Seperti yang kita ketahui, harga LPG yang beredar saat ini cukup meroket, pasalnya harga LPG non subsidi pun mengalami kenaikan. Untuk harga DME, Dirjen EBTKE Kementerian ESDM menjelaskan rinciannya.
“Biaya DME meliputi harga batu bara, biaya pemrosesan atau pengolahan DME dan biaya distribusi yakni USD 617 per ton DME,” ungkap Dirjen EBTKE Kementerian ESDM Dadan Kusdiana, dilansir idxchannel.com.
Menurutnya, harga ini nantinya akan setara dengan harga patokan dari LPG di kisaran 802 per ton. Namun, harganya akan jauh lebih murah dibandingkan dengan patokan harga LPG dalam 10 tahun terakhir ini.

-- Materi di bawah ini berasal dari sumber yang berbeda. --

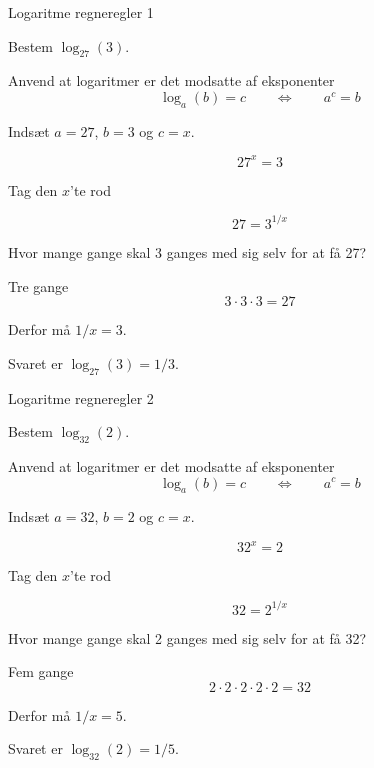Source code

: \documentclass{article}
\begin{document}
\tableofcontents
\newpage

\begin{exercise}{Logaritme regneregler 1}

Bestem $\log_{27}(3)$.


\hint

Anvend at logaritmer er det modsatte af eksponenter
\[
\log_a(b) = c \qquad \Leftrightarrow \qquad a^c = b
\]

\hint

Indsæt $a=27$, $b=3$ og $c=x$.

\hint
\[
27^x = 3
\]

\hint
Tag den $x$'te rod

\hint
\[
27 = 3^{1/x}
\]

\hint
Hvor mange gange skal 3 ganges med sig selv for at få 27?

\hint
Tre gange
\[
3 \cdot 3 \cdot 3 = 27
\]

\hint
Derfor må $1/x = 3$.

\hint
Svaret er $\log_{27}(3) = 1/3$.

\end{exercise}

\newpage

\begin{exercise}{Logaritme regneregler 2}

Bestem $\log_{32}(2)$.


\hint

Anvend at logaritmer er det modsatte af eksponenter
\[
\log_a(b) = c \qquad \Leftrightarrow \qquad a^c = b
\]

\hint

Indsæt $a=32$, $b=2$ og $c=x$.

\hint
\[
32^x = 2
\]

\hint
Tag den $x$'te rod

\hint
\[
32 = 2^{1/x}
\]

\hint
Hvor mange gange skal 2 ganges med sig selv for at få 32?

\hint
Fem gange
\[
2 \cdot 2 \cdot 2 \cdot 2 \cdot 2 = 32
\]

\hint
Derfor må $1/x = 5$.

\hint
Svaret er $\log_{32}(2) = 1/5$.

\end{exercise}
\end{document}
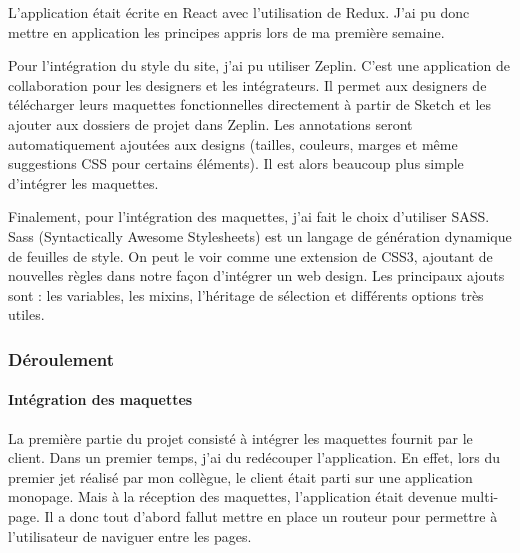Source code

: \documentclass[12pt,a4paper]{article}
\begin{document}
  \bigskip

  L'application était écrite en React avec l'utilisation de Redux. J'ai pu
  donc mettre en application les principes appris lors de ma première
  semaine.

  \bigskip

  Pour l'intégration du style du site, j'ai pu utiliser Zeplin. C'est une
  application de collaboration pour les designers et les intégrateurs. Il
  permet aux designers de télécharger leurs maquettes fonctionnelles
  directement à partir de Sketch et les ajouter aux dossiers de projet
  dans Zeplin. Les annotations seront automatiquement ajoutées aux designs
  (tailles, couleurs, marges et même suggestions CSS pour certains
  éléments). Il est alors beaucoup plus simple d'intégrer les maquettes.

  \bigskip

  Finalement, pour l'intégration des maquettes, j'ai fait le choix
  d'utiliser SASS. Sass (Syntactically Awesome Stylesheets) est un langage
  de génération dynamique de feuilles de style. On peut le voir comme une
  extension de CSS3, ajoutant de nouvelles règles dans notre façon
  d'intégrer un web design. Les principaux ajouts sont : les variables,
  les mixins, l'héritage de sélection et différents options très utiles.

  \bigskip

  \subsubsection{Déroulement}\label{duxe9roulement}

  \bigskip

  \paragraph{Intégration des
  maquettes}\label{intuxe9gration-des-maquettes}

  \bigskip

  La première partie du projet consisté à intégrer les maquettes fournit
  par le client. Dans un premier temps, j'ai du redécouper l'application.
  En effet, lors du premier jet réalisé par mon collègue, le client était
  parti sur une application monopage. Mais à la réception des maquettes,
  l'application était devenue multi-page. Il a donc tout d'abord fallut
  mettre en place un routeur pour permettre à l'utilisateur de naviguer
  entre les pages.

  \bigskip
\end{document}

“DME masih bisa bersaing bila dibandingkan dengan rata-rata Harga Patokan LPG 10 tahun terakhir USD 808 per ton,” lanjutnya.
harga DME bisa bersaing dengan LPG
Adapun, harga batu bara untuk DME sendiri sudah tetap (fixed). Jadi, harganya tidak akan terpengaruh dengan gejolak pasar (tidak mengalami kenaikan). Untuk pasokan batu baranya sendiri akan disuplai langsung oleh PT Bukit Asam.
Sebelumnya, Presiden Jokowi telah melaksanakan groundbreaking untuk proyek hilirisasi batu bara menjadi DME di Muara Enim, Sumatera Selatan. Pihaknya meminta proyek ini dapat selesai dalam waktu 30 bulan.
Sebelumnya, Jokowi sendiri sudah menyiapkan proyek ini sejak 6 tahun lalu namun, baru bisa terealisasi di tahun ini.
“Saya sudah berkali-kali menyampaikan hilirisasi, industrialisasi, pentingnya mengurangi impor ini sudah sejak 6 tahun lalu saya perintah, tapi alhamdulillah hari ini meskipun dalam jangka yang panjang bisa dimulai,” ungkapnya di kanal Sekretariat Presiden.
Alasan dibangunnya proyek ini bukan hanya karena soal kemandirian energi, tetapi Jokowi menganggap Indonesia terlalu nyaman impor LPG. Padahal, harga impor LPG ini mencapai Rp 80 triliun. Indonesia juga dinilai memiliki bahan baku yang dapat diolah menjadi gas, untuk itu, Jokowi ingin memanfaatkan hal ini.
“Impor LPG kita ini gede banget, mungkin Rp 80an triliun dari kebutuhan Rp 100an triliun impornya. Itu pun harus disubsidi untuk sampai ke masyarakat karena harganya sudah tinggi sekali, Rp 60-70 triliun subsidinya,” jelasnya.